JuiceFS is a high-performance shared file system designed for cloud-native use and released under the Apache License 2.0. It provides full POSIX compatibility, allowing almost all kinds of object storage to be used locally as massive local disks and to be mounted and read on different cross-platform and cross-region hosts at the same time.
JuiceFS implements a distributed file system by adopting the architecture that seperates "data" and "metadata" storage. When using JuiceFS to store data, the data itself is persisted in object storage (e.g. Amazon S3), and the corresponding metadata can be persisted in various databases such as Redis, MySQL, TiKV, SQLite, etc., based on the scenarios and requirements.
JuiceFS provides rich APIs for various forms of data management, analysis, archiving, and backup. It can seamlessly interface with big data, machine learning, artificial intelligence and other application platforms without modifying code, and provide massive, elastic and high-performance storage at low cost. With JuiceFS, you do not need to worry about availability, disaster recovery, monitoring and expansion, and thus operation and maintaince work can be remarkably simplified, which helps companies focus more on business development and R&D efficiency improvement.

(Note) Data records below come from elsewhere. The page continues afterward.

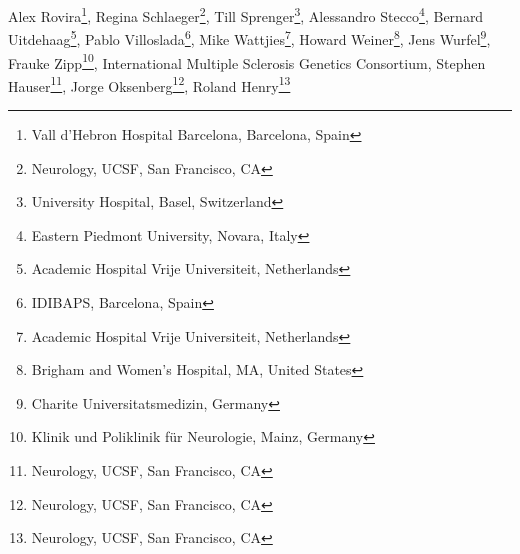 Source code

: Alex Rovira\footnote[5]{Vall d’Hebron Hospital Barcelona, Barcelona, Spain},
Regina Schlaeger\footnote[1]{Neurology, UCSF, San Francisco, CA},
Till Sprenger\footnote[13]{University Hospital, Basel, Switzerland},
Alessandro Stecco\footnote[6]{Eastern Piedmont University, Novara, Italy},
Bernard Uitdehaag\footnote[16]{Academic Hospital Vrije Universiteit, Netherlands},
Pablo Villoslada\footnote[14]{IDIBAPS, Barcelona, Spain},
Mike Wattjies\footnote[16]{Academic Hospital Vrije Universiteit, Netherlands},
Howard Weiner\footnote[4]{Brigham and Women's Hospital, MA, United States},
Jens Wurfel\footnote[2]{Charite Universitatsmedizin, Germany},
Frauke Zipp\footnote[10]{Klinik und Poliklinik für Neurologie, Mainz, Germany},
International Multiple Sclerosis Genetics Consortium,
Stephen Hauser\footnote[1]{Neurology, UCSF, San Francisco, CA},
Jorge Oksenberg\footnote[1]{Neurology, UCSF, San Francisco, CA},
Roland Henry\footnote[1]{Neurology, UCSF, San Francisco, CA}

\else %
\author[1]{Anisha Keshavan}
\author[2]{Friedmann Paul}
\author[3]{Mona Beyer}
\author[1]{Alyssa Zhu}
\author[1]{Nico Papinutto}
\author[1]{William Stern}
\author[13]{Michael Aman}
\author[4]{Rohit Bakshi}
\author[1]{Antje Bischof}
\author[5]{Manuel Comabella}
\author[1]{Jason Crane}
\author[6]{Sandra D’Alfonso}
\author[7]{Benedicte Dubois}
\author[8]{Massimo Filippi}
\author[9]{Bertrand Fontaine}
\author[7]{Ann Goris}
\author[13]{Laura Gaetano}
\author[10]{Sergiu Groppa}
\author[11]{David Hafler}
\author[3]{Hanne Harbo}
\author[12]{Bernhard Hemmer}
\author[1]{Kesshi Jordan}
\author[13]{Ludwig Kappos}
\author[1]{Gina Kirkish}
\author[14]{Sara Llufriu}
\author[13]{Stefano Magon}
\author[8]{Filippo Martinelli-Boneschi}
\author[15]{Jacob McCauley}
\author[5]{Xavier Montalban}
\author[12]{Mark Muhlau}
\author[11]{Daniel Pelletier} %
\author[15]{Margaret Pericak-Vance}
\author[9]{Isabelle Rebeix}
\author[8]{Maria Rocca}
\author[5]{Alex Rovira}
\author[1]{Regina Schlaeger}
\author[13]{Till Sprenger} %
\author[6]{Alessandro Stecco}
\author[16]{Bernard Uitdehaag}
\author[14]{Pablo Villoslada}
\author[13]{Mike Wattjies}
\author[4]{Howard Weiner}
\author[2]{Jens Wurfel}
\author[10]{Frauke Zipp}
\author[17]{International Multiple Sclerosis Genetics Consortium}
\author[1]{Stephen Hauser}
\author[1]{Jorge Oksenberg}
\author[1]{Roland Henry}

- POSIX Compatible JuiceFS can be used like a local file system as it seamlessly interfaces with existing applications.
- HDFS Compatible: JuiceFS is fully compatible with HDFS API, which can enhance metadata performance.
- S3 Compatible: JuiceFS provides S3 gateway to implement an S3-compatible access interface.
- Cloud-Native: It is easy to use JuiceFS in Kubernetes via CSI Driver.
- Distributed: Each file system can be mounted on thousands of servers at the same time with high-performance concurrent reads and writes and shared data.
- Strong Consistency: Any committed changes in files will be visible on all servers immediately.
- Outstanding Performance: The latency can be down to a few milliseconds, and the throughput can be nearly unlimited depending on object storage scale (see performance test results).
- Data Security: JuiceFS supports encryption in transit and encryption at rest (view Details).
- File Lock: JuiceFS supports BSD lock (flock) and POSIX lock (fcntl).
- Data Compression: JuiceFS supports LZ4 and Zstandard compression algorithms to save storage space.
JuiceFS is designed for massive data storage and can be used as an alternative to many distributed file systems and network file systems, especially for the following scenarios.
- Big Data Analytics: compatible with HDFS without requiring extra API; seamlessly integrated with mainstream computing engines (Spark, Presto, Hive, etc.); unlimited storage space; nearly zero operation and maintenance costs; well-developed caching mechanism, and better performance than object storage.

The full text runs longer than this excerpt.